● **How to complete this task**
Leave the pictures aside. Retype exactly the lines from the top of the data below through the one holding "m^2)| \leq C_k".

[Items listed in a dataset]
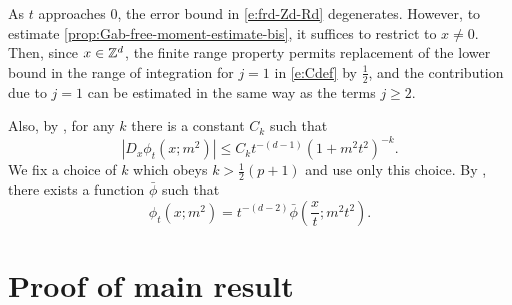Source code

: As $t$ approaches $0$, the error bound in \eqref{e:frd-Zd-Rd} degenerates.
However, to estimate \eqref{prop:Gab-free-moment-estimate-bis}, it suffices to
restrict to $x \neq 0$.
Then, since $x \in {\mathbb Z}^d$, the finite range property permits replacement of the lower bound
in the range of integration for $j=1$ in \eqref{e:Cdef} by $\frac12$, and the contribution
due to $j=1$ can be estimated in the same way as the terms $j\geq 2$.

Also, by \cite[(1.34)]{Baue13a}, for any $k$ there is a constant $C_k$ such that
\begin{equation}
\label{e:frd-deriv-est}
|D_x \phi_t(x; m^2)| \leq C_k t^{-(d - 1)} (1 + m^2 t^2)^{-k}.
\end{equation}
We fix a choice of $k$ which obeys $k > \frac 12 (p+1)$ and use only this choice.
By \cite[(1.38)]{Baue13a}, there exists a function $\bar\phi$ such that
\begin{equation}
\label{e:frd-scaling}
\phi_t(x; m^2) = t^{-(d - 2)} \bar\phi\left(\frac{x}{t}; m^2 t^2\right).
\end{equation}


\section{Proof of main result}

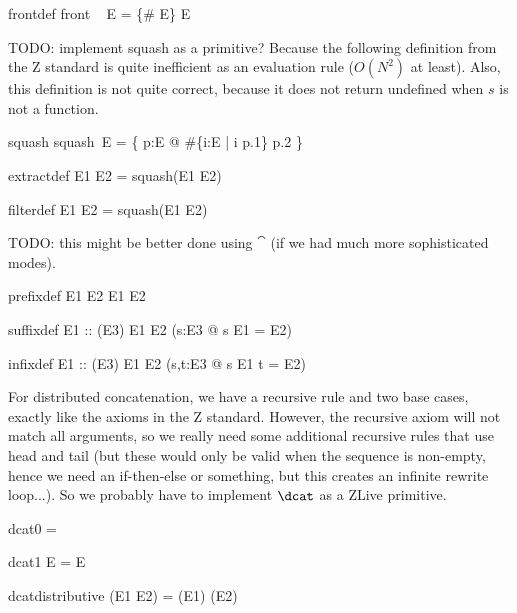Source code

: \documentclass{article}
\begin{document}
\begin{zedrule}{frontdef}
   front ~ E = \{\# E\} \ndres E
\end{zedrule}

TODO: implement squash as a primitive?
Because the following definition from the Z standard is quite 
inefficient as an evaluation rule ($O(N^2)$ at least).  
Also, this definition is not quite correct, because it does
not return undefined when $s$ is not a function.
\begin{zedrule}{squash}
   squash~E = \{ p:E @ \#\{i:\dom E | i \leq p.1\} \mapsto p.2 \}
\end{zedrule}

\begin{zedrule}{extractdef}
   E1 \extract E2 = squash(E1 \dres E2)
\end{zedrule}

\begin{zedrule}{filterdef}
   E1 \filter E2 = squash(E1 \rres E2)
\end{zedrule}

TODO: this might be better done using $\cat$
(if we had much more sophisticated modes).
\begin{zedrule}{prefixdef}
   E1 \prefix E2 \iff E1 \subseteq E2
\end{zedrule}

\begin{zedrule}{suffixdef}
   E1 :: \power (\arithmos \cross E3)
\derives
   E1 \suffix E2 \iff (\exists s:\seq E3 @ s \cat E1 = E2)
\end{zedrule}

\begin{zedrule}{infixdef}
   E1 :: \power (\arithmos \cross E3)
\derives
   E1 \infix E2 \iff (\exists s,t:\seq E3 @ s \cat E1 \cat t = E2)
\end{zedrule}

For distributed concatenation, we have a recursive rule and
two base cases, exactly like the axioms in the Z standard.
However, the recursive axiom will not match all arguments,
so we really need some additional recursive rules that use 
head and tail (but these would only be valid when the sequence
is non-empty, hence we need an if-then-else or something, but this
creates an infinite rewrite loop...).  So we probably have to
implement $\dcat$ as a ZLive primitive. 
\begin{zedrule}{dcat0}
   \dcat \langle \rangle = \langle \rangle
\end{zedrule}
\begin{zedrule}{dcat1}
   \dcat \langle E \rangle = E
\end{zedrule}
\begin{zedrule}{dcatdistributive}
   \dcat (E1 \cat E2) = (\dcat E1) \cat (\dcat E2)
\end{zedrule}

\end{document}
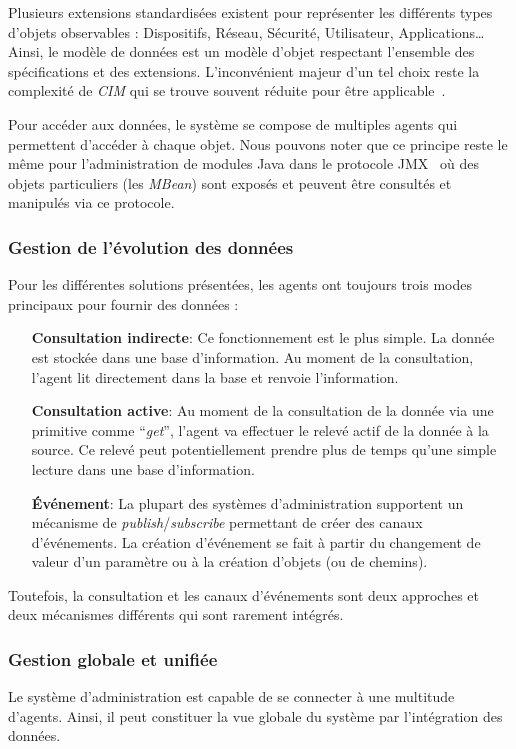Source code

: Plusieurs extensions standardisées existent pour représenter les différents types d'objets observables : Dispositifs, Réseau, Sécurité, Utilisateur, Applications\dots{} Ainsi, le modèle de données est un modèle d'objet respectant l'ensemble des spécifications et des extensions. L'inconvénient majeur d'un tel choix reste la complexité de \textit{CIM} qui se trouve souvent réduite pour être applicable~\cite{Lopez:datacenter}.

Pour accéder aux données, le système se compose de multiples agents qui permettent d'accéder à chaque objet. Nous pouvons noter que ce principe reste le même pour l'administration de modules Java dans le protocole JMX~\cite{Sun:JMX} où des objets particuliers (les \textit{MBean}) sont exposés et peuvent être consultés et manipulés via ce protocole.

\subsubsection{Gestion de l'évolution des données}
Pour les différentes solutions présentées, les agents ont toujours trois modes principaux pour fournir des données :
\begin{itemize}
	\item[\textbf{Consultation indirecte}: ] Ce fonctionnement est le plus simple. La donnée est stockée dans une base d'information. Au moment de la consultation, l'agent lit directement dans la base et renvoie l'information.
	\item[\textbf{Consultation active}: ] Au moment de la consultation de la donnée via une primitive comme \enquote{\it get}, l'agent va effectuer le relevé actif de la donnée à la source. Ce relevé peut potentiellement prendre plus de temps qu'une simple lecture dans une base d'information.
	\item[\textbf{Événement}: ] La plupart des systèmes d'administration supportent un mécanisme de \textit{publish}/\textit{subscribe} permettant de créer des canaux d'événements. La création d'événement se fait à partir du changement de valeur d'un paramètre ou à la création d'objets (ou de chemins).
\end{itemize}

Toutefois, la consultation et les canaux d'événements sont deux approches et deux mécanismes différents qui sont rarement intégrés.

\subsubsection{Gestion globale et unifiée}
Le système d'administration est capable de se connecter à une multitude d'agents. Ainsi, il peut constituer la vue globale du système par l'intégration des données.

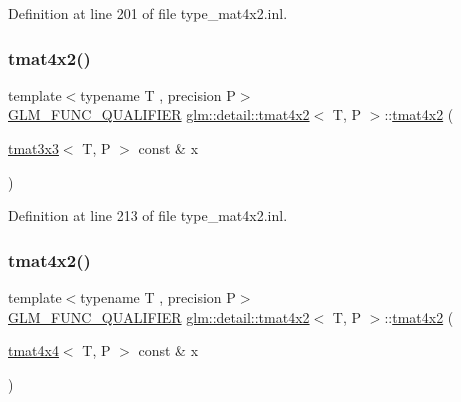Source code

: Definition at line 201 of file type\+\_\+mat4x2.\+inl.

\mbox{\label{structglm_1_1detail_1_1tmat4x2_a1c7da56ef91ddbc093c429aa5e02da6b}} 
\subsubsection{\texorpdfstring{tmat4x2()}{tmat4x2()}\hspace{0.1cm}{\footnotesize\ttfamily [12/22]}}
{\footnotesize\ttfamily template$<$typename T , precision P$>$ \\
\hyperlink{setup_8hpp_a33fdea6f91c5f834105f7415e2a64407}{G\+L\+M\+\_\+\+F\+U\+N\+C\+\_\+\+Q\+U\+A\+L\+I\+F\+I\+ER} \hyperlink{structglm_1_1detail_1_1tmat4x2}{glm\+::detail\+::tmat4x2}$<$ T, P $>$\+::\hyperlink{structglm_1_1detail_1_1tmat4x2}{tmat4x2} (\begin{DoxyParamCaption}\item[{\hyperlink{structglm_1_1detail_1_1tmat3x3}{tmat3x3}$<$ T, P $>$ const \&}]{x }\end{DoxyParamCaption})\hspace{0.3cm}{\ttfamily [explicit]}}



Definition at line 213 of file type\+\_\+mat4x2.\+inl.

\mbox{\label{structglm_1_1detail_1_1tmat4x2_a5a1ee2297426e9d916cef04f76bf7030}} 
\subsubsection{\texorpdfstring{tmat4x2()}{tmat4x2()}\hspace{0.1cm}{\footnotesize\ttfamily [13/22]}}
{\footnotesize\ttfamily template$<$typename T , precision P$>$ \\
\hyperlink{setup_8hpp_a33fdea6f91c5f834105f7415e2a64407}{G\+L\+M\+\_\+\+F\+U\+N\+C\+\_\+\+Q\+U\+A\+L\+I\+F\+I\+ER} \hyperlink{structglm_1_1detail_1_1tmat4x2}{glm\+::detail\+::tmat4x2}$<$ T, P $>$\+::\hyperlink{structglm_1_1detail_1_1tmat4x2}{tmat4x2} (\begin{DoxyParamCaption}\item[{\hyperlink{structglm_1_1detail_1_1tmat4x4}{tmat4x4}$<$ T, P $>$ const \&}]{x }\end{DoxyParamCaption})\hspace{0.3cm}{\ttfamily [explicit]}}



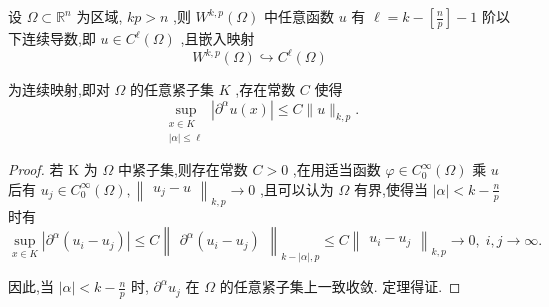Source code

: \documentclass[lang=cn,newtx,10pt,scheme=chinese,thmcnt=chapter]{elegantbook}
\begin{document}
\begin{theorem}
      设 \(\Omega  \subset  {\mathbb{R}}^{n}\) 为区域, \({kp} > n\) ,则 \({W}^{k,p}\left( \Omega \right)\) 中任意函数 \(u\) 有 \(\ell  = k - \left\lbrack  \frac{n}{p}\right\rbrack   - 1\) 阶以下连续导数,即 \(u \in  {C}^{\ell }\left( \Omega \right)\) ,且嵌入映射
\begin{equation}
{W}^{k,p}\left( \Omega \right)  \hookrightarrow  {C}^{\ell }\left( \Omega \right)  \label{3.42}
\end{equation}

为连续映射,即对 \(\Omega\) 的任意紧子集 \(K\) ,存在常数 \(C\) 使得
\begin{equation*}
\mathop{\sup }\limits_{\substack{{x \in  K} \\  {\left| \alpha \right|  \leqslant  \ell } }}\left| {{\partial }^{\alpha }u\left( x\right) }\right|  \leqslant  C\parallel u{\parallel }_{k,p}.
\end{equation*}

\end{theorem}
\begin{proof}
    若 \(\mathrm{K}\) 为 \(\Omega\) 中紧子集,则存在常数 \(C > 0\) ,在用适当函数 \(\varphi  \in  {C}_{0}^{\infty }\left( \Omega \right)\) 乘 \(u\) 后有 \({u}_{j} \in  {C}_{0}^{\infty }\left( \Omega \right) ,{\begin{Vmatrix}{u}_{j} - u\end{Vmatrix}}_{k,p} \rightarrow  0\) ,且可以认为 \(\Omega\) 有界,使得当 \(\left| \alpha \right|  < k - \frac{n}{p}\) 时有
\begin{equation*}
\mathop{\sup }\limits_{{x \in  K}}\left| {{\partial }^{\alpha }\left( {{u}_{i} - {u}_{j}}\right) }\right|  \leqslant  C{\begin{Vmatrix}{\partial }^{\alpha }\left( {u}_{i} - {u}_{j}\right) \end{Vmatrix}}_{k - \left| \alpha \right| ,p}
\leqslant  C{\begin{Vmatrix}{u}_{i} - {u}_{j}\end{Vmatrix}}_{k,p} \rightarrow  0,\;i,j \rightarrow  \infty .
\end{equation*}

因此,当 \(\left| \alpha \right|  < k - \frac{n}{p}\) 时, \({\partial }^{\alpha }{u}_{j}\) 在 \(\Omega\) 的任意紧子集上一致收敛. 定理得证.
\end{proof}
\end{document}
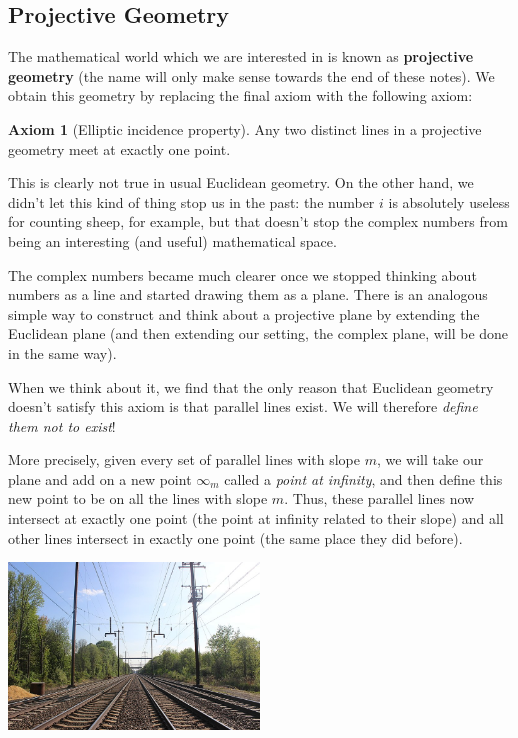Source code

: \documentclass[a4paper,leqno]{article}
\numberwithin{equation}{section}
\theoremstyle{definition}
\newtheorem{axiom}[equation]{Axiom}
\theoremstyle{remark}
\newcommand{\df}[1]{\textbf{#1}}
\begin{document}
\subsection{Projective Geometry}
The mathematical world which we are interested in is known as \df{projective geometry} (the name will only make sense towards
the end of these notes). We obtain this geometry by replacing the final axiom with the following axiom:
\begin{axiom}[Elliptic incidence property]
  Any two distinct lines in a projective geometry meet at exactly one point.
\end{axiom}
This is clearly not true in usual Euclidean geometry. On the other hand, we didn't let this kind of thing stop us in the
past: the number $ i $ is absolutely useless for counting sheep, for example, but that doesn't stop the complex numbers from
being an interesting (and useful) mathematical space.

The complex numbers became much clearer once we stopped thinking about numbers as a line and started drawing them as a plane. There
is an analogous simple way to construct and think about a projective plane by extending the Euclidean plane (and then extending our
setting, the complex plane, will be done in the same way).

When we think about it, we find that the only reason that Euclidean geometry doesn't satisfy this axiom is that parallel lines exist.
We will therefore \emph{define them not to exist}!

More precisely, given every set of parallel lines with slope $ m $, we will take our plane and add on a new point $ \infty_m $ called
a \emph{point at infinity}, and then define this new point to be on all the lines with slope $ m $. Thus, these parallel lines now
intersect at exactly one point (the point at infinity related to their slope) and all other lines intersect in exactly one point (the
same place they did before).

\begin{center}
  \includegraphics[width=0.5\textwidth]{vanishingpoint}
\end{center}
\end{document}
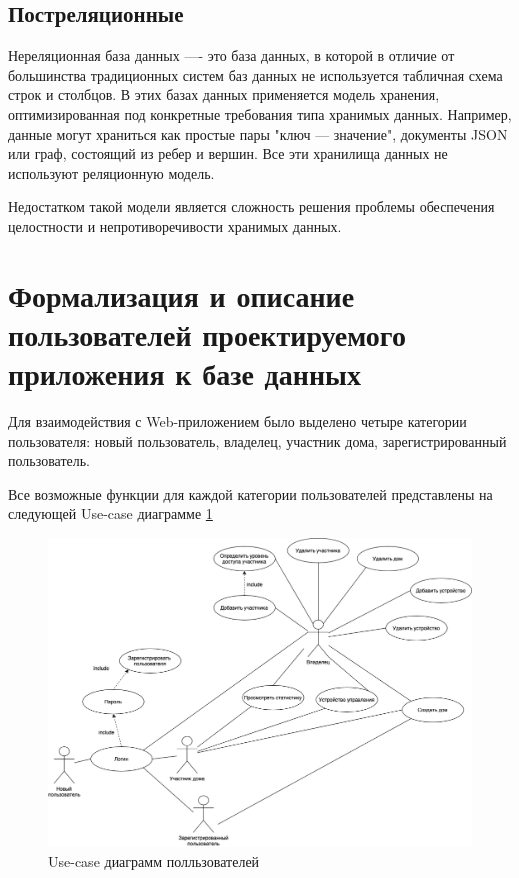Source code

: \subsection{Постреляционные}

Нереляционная база данных —- это база данных, в которой в отличие от большинства традиционных систем баз данных 
не используется табличная схема строк и столбцов. В этих базах данных применяется модель хранения, оптимизированная 
под конкретные требования типа хранимых данных. Например, данные могут храниться как простые пары "ключ — значение", 
документы JSON или граф, состоящий из ребер и вершин. Все эти хранилища данных не используют реляционную модель. 


Недостатком такой модели является сложность решения проблемы обеспечения целостности и непротиворечивости хранимых данных.


\section{Формализация и описание пользователей проектируемого приложения к базе данных}
Для взаимодействия с Web-приложением было выделено четыре категории пользователя: новый пользователь,
владелец, участник дома, зарегистрированный пользователь.

Все возможные функции для каждой категории пользователей представлены на следующей Use-case диаграмме \ref{img:iot}
\begin{figure}[h]
    \includegraphics[width=0.9\linewidth]{img/iot.png}
    \caption{Use-case диаграмм полльзователей}
    \label{img:iot}
\end{figure}
\noindent

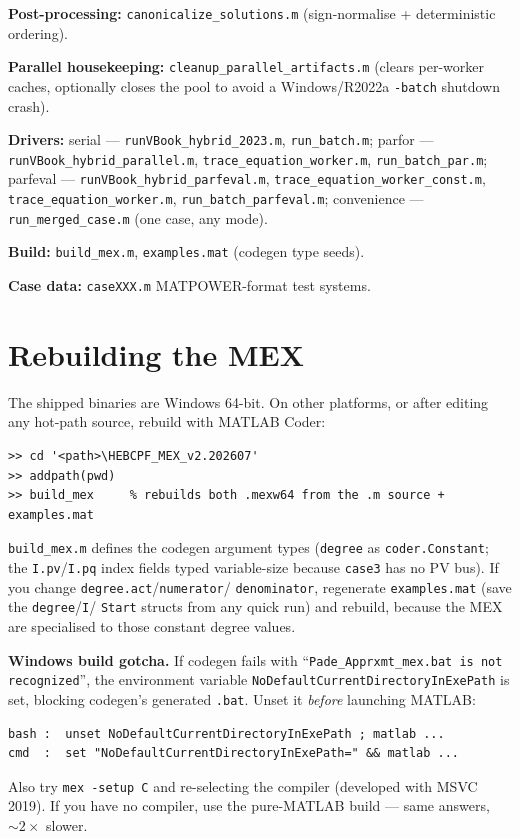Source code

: \documentclass[11pt,a4paper]{article}
\newcommand{\code}[1]{\texttt{#1}}
\begin{document}
\textbf{Post-processing:} \code{canonicalize_solutions.m} (sign-normalise + deterministic
ordering).

\textbf{Parallel housekeeping:} \code{cleanup_parallel_artifacts.m} (clears per-worker
caches, optionally closes the pool to avoid a Windows/R2022a \code{-batch} shutdown
crash).

\textbf{Drivers:}
serial --- \code{runVBook_hybrid_2023.m}, \code{run_batch.m};
parfor --- \code{runVBook_hybrid_parallel.m}, \code{trace_equation_worker.m},
\code{run_batch_par.m};
parfeval --- \code{runVBook_hybrid_parfeval.m}, \code{trace_equation_worker_const.m},
\code{trace_equation_worker.m}, \code{run_batch_parfeval.m};
convenience --- \code{run_merged_case.m} (one case, any mode).

\textbf{Build:} \code{build_mex.m}, \code{examples.mat} (codegen type seeds).

\textbf{Case data:} \code{caseXXX.m} MATPOWER-format test systems.

\section{Rebuilding the MEX}\label{sec:mex}

The shipped binaries are Windows 64-bit. On other platforms, or after editing any
hot-path source, rebuild with MATLAB Coder:
\begin{lstlisting}[style=mat]
>> cd '<path>\HEBCPF_MEX_v2.202607'
>> addpath(pwd)
>> build_mex     % rebuilds both .mexw64 from the .m source + examples.mat
\end{lstlisting}
\code{build_mex.m} defines the codegen argument types (\code{degree} as
\code{coder.Constant}; the \code{I.pv}/\code{I.pq} index fields typed variable-size
because \code{case3} has no PV bus). If you change \code{degree.act}/\code{numerator}/%
\code{denominator}, regenerate \code{examples.mat} (save the \code{degree}/\code{I}/%
\code{Start} structs from any quick run) and rebuild, because the MEX are specialised to
those constant degree values.

\textbf{Windows build gotcha.} If codegen fails with
``\code{Pade_Apprxmt_mex.bat is not recognized}'', the environment variable
\code{NoDefaultCurrentDirectoryInExePath} is set, blocking codegen's generated \code{.bat}.
Unset it \emph{before} launching MATLAB:
\begin{lstlisting}[style=sh]
bash :  unset NoDefaultCurrentDirectoryInExePath ; matlab ...
cmd  :  set "NoDefaultCurrentDirectoryInExePath=" && matlab ...
\end{lstlisting}
Also try \code{mex -setup C} and re-selecting the compiler (developed with MSVC 2019). If
you have no compiler, use the pure-MATLAB build --- same answers, $\sim 2\times$ slower.
\end{document}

● **Response area**
Source code

: As $t$ approaches $0$, the error bound in \eqref{e:frd-Zd-Rd} degenerates.
However, to estimate \eqref{prop:Gab-free-moment-estimate-bis}, it suffices to
restrict to $x \neq 0$.
Then, since $x \in {\mathbb Z}^d$, the finite range property permits replacement of the lower bound
in the range of integration for $j=1$ in \eqref{e:Cdef} by $\frac12$, and the contribution
due to $j=1$ can be estimated in the same way as the terms $j\geq 2$.

Also, by \cite[(1.34)]{Baue13a}, for any $k$ there is a constant $C_k$ such that
\begin{equation}
\label{e:frd-deriv-est}
|D_x \phi_t(x; m^2)| \leq C_k t^{-(d - 1)} (1 + m^2 t^2)^{-k}.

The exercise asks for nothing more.